# Ignition switch



## Trickyricky (Aug 2, 2017)

I'm having a little problem hooking up my ign wires to my ing switch 1966gto I have a wiring diagram but the switch in the dial is different than mine I need to know which color wire to attach where on the switch for instance red wire too ass on switch I have six colors the switch is marked grd,key-, key+, ign, bat, acc, sol, and colors green, yellow, red, purple, brown, pink if anyone can match the colors with the posts it will really help me a lot I'm a new member so hi everyone thank you 
Trickyricky


----------



## PontiacJim (Dec 29, 2012)

Trickyricky said:


> I'm having a little problem hooking up my ign wires to my ing switch 1966gto I have a wiring diagram but the switch in the dial is different than mine I need to know which color wire to attach where on the switch for instance red wire too ass on switch I have six colors the switch is marked grd,key-, key+, ign, bat, acc, sol, and colors green, yellow, red, purple, brown, pink if anyone can match the colors with the posts it will really help me a lot I'm a new member so hi everyone thank you
> Trickyricky



First thought is that you have the wrong switch. It should simply plug in as factory. You may have another GM switch (ie seller listed it as fits Pontiac, Buick, Olds, etc. - but does not) or one for a B-body car, but not one for your specific car. 

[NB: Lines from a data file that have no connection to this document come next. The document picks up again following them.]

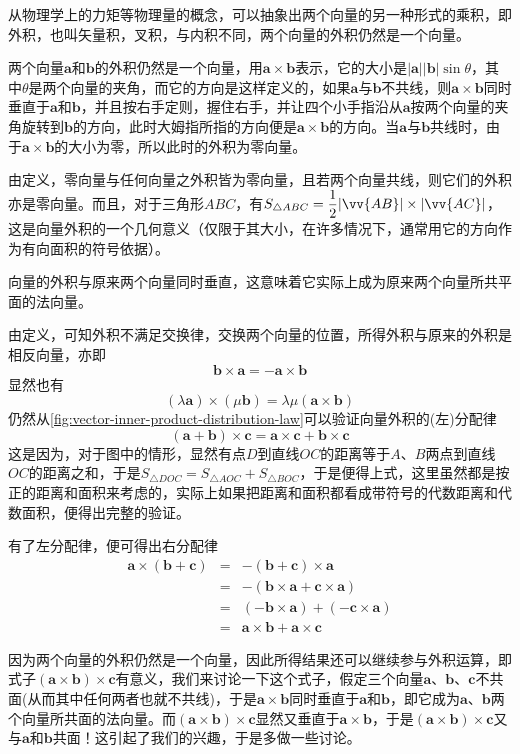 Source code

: 从物理学上的力矩等物理量的概念，可以抽象出两个向量的另一种形式的乘积，即外积，也叫矢量积，叉积，与内积不同，两个向量的外积仍然是一个向量。

\begin{definition}
  两个向量$\bm{a}$和$\bm{b}$的外积仍然是一个向量，用$\bm{a}\times\bm{b}$表示，它的大小是$|\bm{a}||\bm{b}|\sin{\theta}$，其中$\theta$是两个向量的夹角，而它的方向是这样定义的，如果$\bm{a}$与$\bm{b}$不共线，则$\bm{a}\times\bm{b}$同时垂直于$\bm{a}$和$\bm{b}$，并且按右手定则，握住右手，并让四个小手指沿从$\bm{a}$按两个向量的夹角旋转到$\bm{b}$的方向，此时大姆指所指的方向便是$\bm{a}\times\bm{b}$的方向。当$\bm{a}$与$\bm{b}$共线时，由于$\bm{a}\times\bm{b}$的大小为零，所以此时的外积为零向量。
\end{definition}

由定义，零向量与任何向量之外积皆为零向量，且若两个向量共线，则它们的外积亦是零向量。而且，对于三角形$ABC$，有$S_{\triangle ABC} = \dfrac{1}{2}|\vv{AB}|\times|\vv{AC}|$，这是向量外积的一个几何意义（仅限于其大小，在许多情况下，通常用它的方向作为有向面积的符号依据）。

向量的外积与原来两个向量同时垂直，这意味着它实际上成为原来两个向量所共平面的法向量。

由定义，可知外积不满足交换律，交换两个向量的位置，所得外积与原来的外积是相反向量，亦即
\[ \bm{b} \times \bm{a} = - \bm{a} \times \bm{b} \]
显然也有
\[ (\lambda \bm{a}) \times (\mu \bm{b}) = \lambda \mu (\bm{a}\times\bm{b}) \]
仍然从\autoref{fig:vector-inner-product-distribution-law}可以验证向量外积的(左)分配律
\[ (\bm{a}+\bm{b}) \times \bm{c} = \bm{a} \times \bm{c} + \bm{b} \times \bm{c} \]
这是因为，对于图中的情形，显然有点$D$到直线$OC$的距离等于$A$、$B$两点到直线$OC$的距离之和，于是$S_{\triangle DOC} = S_{\triangle AOC} + S_{\triangle BOC}$，于是便得上式，这里虽然都是按正的距离和面积来考虑的，实际上如果把距离和面积都看成带符号的代数距离和代数面积，便得出完整的验证。

有了左分配律，便可得出右分配律
\begin{eqnarray*}
  \bm{a} \times (\bm{b} + \bm{c}) & = & - (\bm{b} + \bm{c}) \times \bm{a} \\
                                  & = & - (\bm{b} \times \bm{a} + \bm{c} \times \bm{a}) \\
                                  & = & (-\bm{b}\times\bm{a}) + (-\bm{c}\times\bm{a}) \\
  & = & \bm{a}\times\bm{b} + \bm{a}\times\bm{c}
\end{eqnarray*}

因为两个向量的外积仍然是一个向量，因此所得结果还可以继续参与外积运算，即式子$(\bm{a}\times\bm{b})\times\bm{c}$有意义，我们来讨论一下这个式子，假定三个向量$\bm{a}$、$\bm{b}$、$\bm{c}$不共面(从而其中任何两者也就不共线)，于是$\bm{a}\times\bm{b}$同时垂直于$\bm{a}$和$\bm{b}$，即它成为$\bm{a}$、$\bm{b}$两个向量所共面的法向量。而$(\bm{a}\times\bm{b})\times\bm{c}$显然又垂直于$\bm{a}\times\bm{b}$，于是$(\bm{a}\times\bm{b})\times\bm{c}$又与$\bm{a}$和$\bm{b}$共面！这引起了我们的兴趣，于是多做一些讨论。

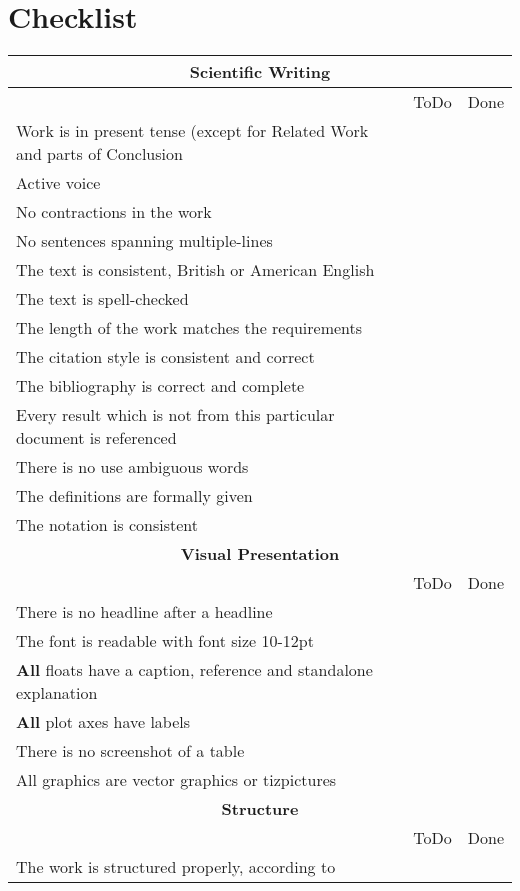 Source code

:\newcommand{\form}{\begin{Form}\ChoiceMenu[name=X\alph{formcounter}, radio,radiosymbol=\ding{52}]{}{ }\end{Form}&\begin{Form}\ChoiceMenu[name=X\alph{formcounter}, radio,radiosymbol=\ding{52}]{}{ }\end{Form}\stepcounter{formcounter}}

\newcommand{\checklistheadline}[1]{%
	\multicolumn{3}{c}{#1}\\\hline
	&ToDo&Done}
\section{Checklist}
\begin{table}[h!]
	\begin{center}
		\renewcommand{\arraystretch}{1.3}
	\begin{tabular}{p{}cc}
		\checklistheadline{\textbf{Scientific Writing}}\\
		Work is in present tense (except for Related Work and parts of Conclusion&\form\\
		Active voice  &\form\\
		No contractions in the work&\form\\
		No sentences spanning multiple-lines&\form\\
		The text is consistent, British or American English&\form\\
		The text is spell-checked&\form\\
		
		The length of the work matches the requirements&\form\\
		The citation style is consistent and correct&\form\\
		The bibliography is correct and complete&\form\\
		Every result which is not from this particular document is referenced&\form\\
		
		There is no use ambiguous words &\form\\
		The definitions are formally given &\form\\
		The notation is consistent &\form\\
		\checklistheadline{\textbf{Visual Presentation}}\\
		There is no headline after a headline&\form\\
		The font is readable with font size 10-12pt&\form\\
		\textbf{All} floats have a caption, reference and standalone explanation&\form\\
		\textbf{All} plot axes have labels&\form\\
		There is no screenshot of a table&\form\\
		All graphics are vector graphics or tizpictures&\form\\
		\checklistheadline{\textbf{Structure}}\\
		The work is structured properly, according to \Cref{sec:structure}&\form\\


\end{tabular}
\end{center}
\end{table}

Now I don't know about your car, but in 1968 there were a couple different ignition switches. I purchased one that was supposed to work for my Lemans, but it did not as the spades on the back of the switch were slightly different. The GTO ignition switch is different from a Lemans, but I purchased a GTO ignition switch and it plugged right up. From my understandings, my Lemans is a "Lemans Sport" with the bucket seats, center console, and manual transmission so that may have been the difference OR, it was what Pontiac had on hand at that time and they used it.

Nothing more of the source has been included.